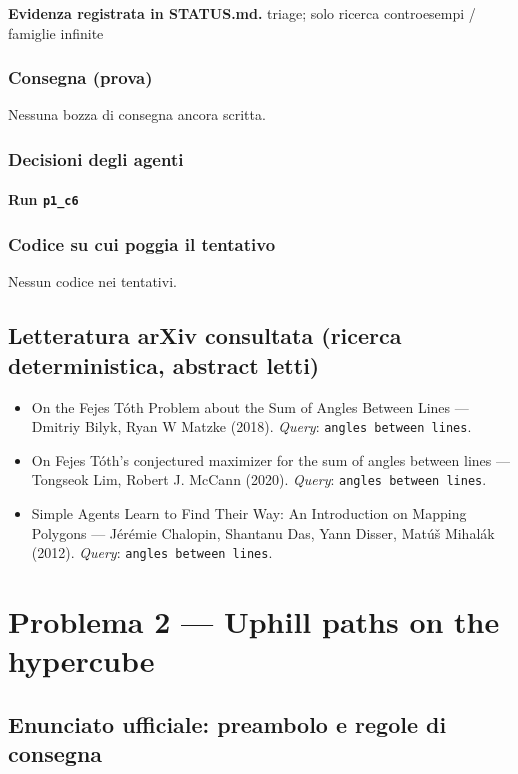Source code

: \documentclass[11pt,a4paper]{article}
\begin{document}
\textbf{Evidenza registrata in STATUS.md.} triage; solo ricerca controesempi / famiglie infinite

\subsubsection{Consegna (prova)}
Nessuna bozza di consegna ancora scritta.

\subsubsection{Decisioni degli agenti}
\paragraph{Run \texttt{p1\_c6}}

\subsubsection{Codice su cui poggia il tentativo}
Nessun codice nei tentativi.

\subsection{Letteratura arXiv consultata (ricerca deterministica, abstract letti)}
\begin{itemize}
\item \cite{1801.07837v1} On the Fejes Tóth Problem about the Sum of Angles Between Lines — Dmitriy Bilyk, Ryan W Matzke (2018). \emph{Query}: \texttt{angles between lines}.
\item \cite{2007.08698v2} On Fejes Tóth's conjectured maximizer for the sum of angles between lines — Tongseok Lim, Robert J. McCann (2020). \emph{Query}: \texttt{angles between lines}.
\item \cite{1204.3850v1} Simple Agents Learn to Find Their Way: An Introduction on Mapping Polygons — Jérémie Chalopin, Shantanu Das, Yann Disser, Matúš Mihalák (2012). \emph{Query}: \texttt{angles between lines}.
\end{itemize}
\section{Problema 2 — Uphill paths on the hypercube}
\subsection{Enunciato ufficiale: preambolo e regole di consegna}
\end{document}
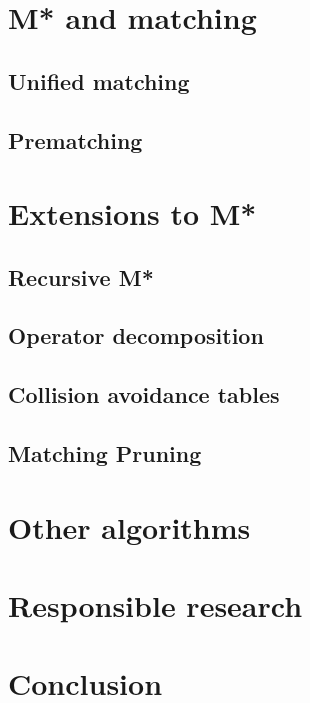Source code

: \documentclass[english]{article}
\begin{document}
\begin{multicols}{2}
\section{M* and matching}

\subsection{Unified matching}
\subsection{Prematching}

\section{Extensions to M*}

\subsection{Recursive M*}
\subsection{Operator decomposition}
\subsection{Collision avoidance tables}
\subsection{Matching Pruning}

\section{Other algorithms}

\section{Responsible research}

\section{Conclusion}

\end{multicols}

\medskip
\printbibliography
\end{document}
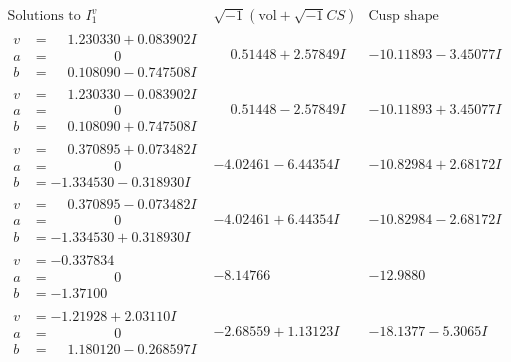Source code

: \documentclass[1p]{elsarticle_modified}
\theoremstyle{definition}
\newcommand{\I}{\sqrt{-1}}
\begin{document}
$$\begin{array}{c|c|c}  
\text{Solutions to }I^v_{1}& \I (\text{vol} + \sqrt{-1}CS) & \text{Cusp shape}\\
 \hline 
\begin{aligned}
v &= \phantom{-}1.230330 + 0.083902 I \\
a &= \phantom{-0.000000 } 0 \\
b &= \phantom{-}0.108090 - 0.747508 I\end{aligned}
 & \phantom{-}0.51448 + 2.57849 I & -10.11893 - 3.45077 I \\ \hline\begin{aligned}
v &= \phantom{-}1.230330 - 0.083902 I \\
a &= \phantom{-0.000000 } 0 \\
b &= \phantom{-}0.108090 + 0.747508 I\end{aligned}
 & \phantom{-}0.51448 - 2.57849 I & -10.11893 + 3.45077 I \\ \hline\begin{aligned}
v &= \phantom{-}0.370895 + 0.073482 I \\
a &= \phantom{-0.000000 } 0 \\
b &= -1.334530 - 0.318930 I\end{aligned}
 & -4.02461 - 6.44354 I & -10.82984 + 2.68172 I \\ \hline\begin{aligned}
v &= \phantom{-}0.370895 - 0.073482 I \\
a &= \phantom{-0.000000 } 0 \\
b &= -1.334530 + 0.318930 I\end{aligned}
 & -4.02461 + 6.44354 I & -10.82984 - 2.68172 I \\ \hline\begin{aligned}
v &= -0.337834\phantom{ +0.000000I} \\
a &= \phantom{-0.000000 } 0 \\
b &= -1.37100\phantom{ +0.000000I}\end{aligned}
 & -8.14766\phantom{ +0.000000I} & -12.9880\phantom{ +0.000000I} \\ \hline\begin{aligned}
v &= -1.21928 + 2.03110 I \\
a &= \phantom{-0.000000 } 0 \\
b &= \phantom{-}1.180120 - 0.268597 I\end{aligned}
 & -2.68559 + 1.13123 I & -18.1377 - 5.3065 I \\ \hline\begin{aligned}

\end{aligned}
\end{array}$$
\end{document}
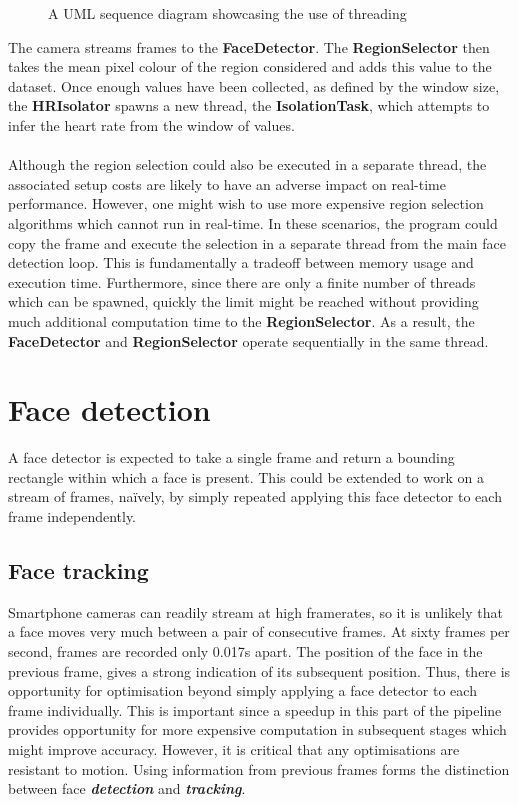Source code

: \begin{figure}[H]
    \centering
    
   \caption{A UML sequence diagram showcasing the use of threading} 
\end{figure}
\noindent
The camera streams frames to the \textbf{FaceDetector}. The \textbf{RegionSelector} then takes the mean pixel colour of the region considered and adds this value to the dataset. Once enough values have been collected, as defined by the window size, the \textbf{HRIsolator} spawns a new thread, the \textbf{IsolationTask}, which attempts to infer the heart rate from the window of values. 
\\ \\
Although the region selection could also be executed in a separate thread, the associated setup costs are likely to have an adverse impact on real-time performance. However, one might wish to use more expensive region selection algorithms which cannot run in real-time. In these scenarios, the program could copy the frame and execute the selection in a separate thread from the main face detection loop. This is fundamentally a tradeoff between memory usage and execution time. Furthermore, since there are only a finite number of threads which can be spawned, quickly the limit might be reached without providing much additional computation time to the \textbf{RegionSelector}. As a result, the \textbf{FaceDetector} and \textbf{RegionSelector} operate sequentially in the same thread.
\section{Face detection}
A face detector is expected to take a single frame and return a bounding rectangle within which a face is present. This could be extended to work on a stream of frames, naïvely, by simply repeated applying this face detector to each frame independently.

\subsection{Face tracking}
\label{section:face_tracking_impl}
Smartphone cameras can readily stream at high framerates, so it is unlikely that a face moves very much between a pair of consecutive frames. At sixty frames per second, frames are recorded only 0.017s apart. The position of the face in the previous frame, gives a strong indication of its subsequent position. Thus, there is opportunity for optimisation beyond simply applying a face detector to each frame individually. This is important since a speedup in this part of the pipeline provides opportunity for more expensive computation in subsequent stages which might improve accuracy. However, it is critical that any optimisations are resistant to motion. Using information from previous frames forms the distinction between face \textbf{\textit{detection}} and \textbf{\textit{tracking}}.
··········
● **Problem statement**:
Transcribe the listing exactly, skipping pictures.

● **Task solution**:
Source code

: \documentclass[11pt,a4paper]{article}
\begin{document}
\textbf{Evidenza registrata in STATUS.md.} triage; solo ricerca controesempi / famiglie infinite

\subsubsection{Consegna (prova)}
Nessuna bozza di consegna ancora scritta.

\subsubsection{Decisioni degli agenti}
\paragraph{Run \texttt{p1\_c6}}

\subsubsection{Codice su cui poggia il tentativo}
Nessun codice nei tentativi.

\subsection{Letteratura arXiv consultata (ricerca deterministica, abstract letti)}
\begin{itemize}
\item \cite{1801.07837v1} On the Fejes Tóth Problem about the Sum of Angles Between Lines — Dmitriy Bilyk, Ryan W Matzke (2018). \emph{Query}: \texttt{angles between lines}.
\item \cite{2007.08698v2} On Fejes Tóth's conjectured maximizer for the sum of angles between lines — Tongseok Lim, Robert J. McCann (2020). \emph{Query}: \texttt{angles between lines}.
\item \cite{1204.3850v1} Simple Agents Learn to Find Their Way: An Introduction on Mapping Polygons — Jérémie Chalopin, Shantanu Das, Yann Disser, Matúš Mihalák (2012). \emph{Query}: \texttt{angles between lines}.
\end{itemize}
\section{Problema 2 — Uphill paths on the hypercube}
\subsection{Enunciato ufficiale: preambolo e regole di consegna}
\end{document}
Source code

: \documentclass[english]{article}
\begin{document}
\begin{multicols}{2}
\section{M* and matching}

\subsection{Unified matching}
\subsection{Prematching}

\section{Extensions to M*}

\subsection{Recursive M*}
\subsection{Operator decomposition}
\subsection{Collision avoidance tables}
\subsection{Matching Pruning}

\section{Other algorithms}

\section{Responsible research}

\section{Conclusion}

\end{multicols}

\medskip
\printbibliography
\end{document}
Source code

: \documentclass[1p]{elsarticle_modified}
\theoremstyle{definition}
\newcommand{\I}{\sqrt{-1}}
\begin{document}
$$\begin{array}{c|c|c}  
\text{Solutions to }I^v_{1}& \I (\text{vol} + \sqrt{-1}CS) & \text{Cusp shape}\\
 \hline 
\begin{aligned}
v &= \phantom{-}1.230330 + 0.083902 I \\
a &= \phantom{-0.000000 } 0 \\
b &= \phantom{-}0.108090 - 0.747508 I\end{aligned}
 & \phantom{-}0.51448 + 2.57849 I & -10.11893 - 3.45077 I \\ \hline\begin{aligned}
v &= \phantom{-}1.230330 - 0.083902 I \\
a &= \phantom{-0.000000 } 0 \\
b &= \phantom{-}0.108090 + 0.747508 I\end{aligned}
 & \phantom{-}0.51448 - 2.57849 I & -10.11893 + 3.45077 I \\ \hline\begin{aligned}
v &= \phantom{-}0.370895 + 0.073482 I \\
a &= \phantom{-0.000000 } 0 \\
b &= -1.334530 - 0.318930 I\end{aligned}
 & -4.02461 - 6.44354 I & -10.82984 + 2.68172 I \\ \hline\begin{aligned}
v &= \phantom{-}0.370895 - 0.073482 I \\
a &= \phantom{-0.000000 } 0 \\
b &= -1.334530 + 0.318930 I\end{aligned}
 & -4.02461 + 6.44354 I & -10.82984 - 2.68172 I \\ \hline\begin{aligned}
v &= -0.337834\phantom{ +0.000000I} \\
a &= \phantom{-0.000000 } 0 \\
b &= -1.37100\phantom{ +0.000000I}\end{aligned}
 & -8.14766\phantom{ +0.000000I} & -12.9880\phantom{ +0.000000I} \\ \hline\begin{aligned}
v &= -1.21928 + 2.03110 I \\
a &= \phantom{-0.000000 } 0 \\
b &= \phantom{-}1.180120 - 0.268597 I\end{aligned}
 & -2.68559 + 1.13123 I & -18.1377 - 5.3065 I \\ \hline\begin{aligned}

\end{aligned}
\end{array}$$
\end{document}
Source code

: \begin{figure}[H]
    \centering
    
   \caption{A UML sequence diagram showcasing the use of threading} 
\end{figure}
\noindent
The camera streams frames to the \textbf{FaceDetector}. The \textbf{RegionSelector} then takes the mean pixel colour of the region considered and adds this value to the dataset. Once enough values have been collected, as defined by the window size, the \textbf{HRIsolator} spawns a new thread, the \textbf{IsolationTask}, which attempts to infer the heart rate from the window of values. 
\\ \\
Although the region selection could also be executed in a separate thread, the associated setup costs are likely to have an adverse impact on real-time performance. However, one might wish to use more expensive region selection algorithms which cannot run in real-time. In these scenarios, the program could copy the frame and execute the selection in a separate thread from the main face detection loop. This is fundamentally a tradeoff between memory usage and execution time. Furthermore, since there are only a finite number of threads which can be spawned, quickly the limit might be reached without providing much additional computation time to the \textbf{RegionSelector}. As a result, the \textbf{FaceDetector} and \textbf{RegionSelector} operate sequentially in the same thread.
\section{Face detection}
A face detector is expected to take a single frame and return a bounding rectangle within which a face is present. This could be extended to work on a stream of frames, naïvely, by simply repeated applying this face detector to each frame independently.

\subsection{Face tracking}
\label{section:face_tracking_impl}
Smartphone cameras can readily stream at high framerates, so it is unlikely that a face moves very much between a pair of consecutive frames. At sixty frames per second, frames are recorded only 0.017s apart. The position of the face in the previous frame, gives a strong indication of its subsequent position. Thus, there is opportunity for optimisation beyond simply applying a face detector to each frame individually. This is important since a speedup in this part of the pipeline provides opportunity for more expensive computation in subsequent stages which might improve accuracy. However, it is critical that any optimisations are resistant to motion. Using information from previous frames forms the distinction between face \textbf{\textit{detection}} and \textbf{\textit{tracking}}.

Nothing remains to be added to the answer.